BIRDS OF PARADISE by Diana Abu-Jaber

Book Quote:

“Four – almost five – years of erratic visits – perhaps twelve visits in all. No, Avis corrects herself; she has not lost track after all. There have been eight visits to date, no more no less. She has seen her daughter exactly eight times since she turned thirteen.”

Book Review:

Review by Bonnie Brody  (SEP 15, 2011)

Birds of Paradise by Diana Abu-Jaber is a richly layered and beautifully written novel. It is akin to an archeological dig – each layer uncovering unexpected treasures. The book begins five years before Hurricane Katrina hit and ends during its aftermath.

The gist of the novel is about a family living in Coral Gables, Florida.

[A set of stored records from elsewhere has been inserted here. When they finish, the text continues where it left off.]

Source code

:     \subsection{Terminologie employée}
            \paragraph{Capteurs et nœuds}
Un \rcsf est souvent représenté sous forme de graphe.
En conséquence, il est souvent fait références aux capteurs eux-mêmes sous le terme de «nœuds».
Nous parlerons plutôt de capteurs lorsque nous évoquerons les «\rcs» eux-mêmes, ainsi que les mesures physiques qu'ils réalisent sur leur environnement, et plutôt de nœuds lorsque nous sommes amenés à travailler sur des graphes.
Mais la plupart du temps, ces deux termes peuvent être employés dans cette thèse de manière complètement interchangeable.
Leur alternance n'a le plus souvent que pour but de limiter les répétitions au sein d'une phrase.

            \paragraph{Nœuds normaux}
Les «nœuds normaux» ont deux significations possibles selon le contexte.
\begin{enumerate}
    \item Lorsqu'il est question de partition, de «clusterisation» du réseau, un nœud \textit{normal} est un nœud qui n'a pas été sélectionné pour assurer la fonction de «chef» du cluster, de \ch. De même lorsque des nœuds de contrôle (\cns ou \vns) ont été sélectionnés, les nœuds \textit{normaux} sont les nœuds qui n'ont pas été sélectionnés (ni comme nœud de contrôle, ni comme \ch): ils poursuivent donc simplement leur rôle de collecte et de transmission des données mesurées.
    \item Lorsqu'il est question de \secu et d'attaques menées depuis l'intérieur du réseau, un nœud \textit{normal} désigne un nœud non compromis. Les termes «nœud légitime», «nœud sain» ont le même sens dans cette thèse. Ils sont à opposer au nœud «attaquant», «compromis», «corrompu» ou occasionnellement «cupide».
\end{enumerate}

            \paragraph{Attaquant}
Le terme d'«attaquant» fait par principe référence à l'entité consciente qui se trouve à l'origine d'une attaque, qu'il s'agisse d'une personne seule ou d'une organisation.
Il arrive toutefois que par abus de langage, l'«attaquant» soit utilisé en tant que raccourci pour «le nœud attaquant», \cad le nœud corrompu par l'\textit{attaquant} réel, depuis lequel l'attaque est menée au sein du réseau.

The chapters are told from the viewpoints of different family members. Felice, the protagonist of the novel, is a thirteen year-old runaway who, at first, runs away repeatedly and is brought back by the police or social services. At some point before she turns fourteen, she leaves her home for good, leaving a distraught, broken family behind.

Felice manages to survive in Miami by doing odd modeling jobs, living in “the Green House” with other run-aways, and hanging out at clubs and partying. She is incomprehensibly beautiful, often compared to the young Elizabeth Taylor. She has run away to atone for a crime she believes she has committed which becomes clear as the story progresses.

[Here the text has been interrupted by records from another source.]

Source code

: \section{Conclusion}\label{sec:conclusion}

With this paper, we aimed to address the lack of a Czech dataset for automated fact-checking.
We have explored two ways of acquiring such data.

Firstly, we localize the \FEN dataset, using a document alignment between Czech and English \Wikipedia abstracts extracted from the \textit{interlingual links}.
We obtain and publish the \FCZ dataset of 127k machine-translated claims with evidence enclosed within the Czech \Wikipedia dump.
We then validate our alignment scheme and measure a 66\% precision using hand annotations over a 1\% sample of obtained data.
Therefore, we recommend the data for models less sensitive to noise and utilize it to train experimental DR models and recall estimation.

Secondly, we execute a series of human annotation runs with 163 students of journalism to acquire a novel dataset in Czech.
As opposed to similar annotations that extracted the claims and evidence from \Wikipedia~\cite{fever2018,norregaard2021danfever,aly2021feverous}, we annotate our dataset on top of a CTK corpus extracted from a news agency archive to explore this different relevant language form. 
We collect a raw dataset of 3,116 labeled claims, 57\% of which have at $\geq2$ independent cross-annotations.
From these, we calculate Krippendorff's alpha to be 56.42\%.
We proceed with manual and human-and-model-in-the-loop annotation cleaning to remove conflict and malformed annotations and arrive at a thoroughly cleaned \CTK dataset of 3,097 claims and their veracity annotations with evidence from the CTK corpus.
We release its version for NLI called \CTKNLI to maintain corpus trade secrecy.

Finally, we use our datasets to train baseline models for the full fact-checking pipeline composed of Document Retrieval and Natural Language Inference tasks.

Avis, Felice’s mother, is a baker – but not any baker. She has trained with French chefs at one of the best culinary arts programs in the United States. “She knew how to blow sugar into glassine nests and birds and fountains, how to construct seven-tiered wedding cakes draped with sugar curtains copied from the tapestries at Versailles…She studied Audubon and Redoute.”  When she had a show of her work at Cornell, where she interned, her own mother commented that the exhibit was “amusant.” In Florida, she has a baking business that she runs from home. “She could charge almost any price and customers seemed to consider it a privilege to pay it.” All of this came with a price for her, too. For years she was so busy baking that she had little time to see her son, daughter, or husband.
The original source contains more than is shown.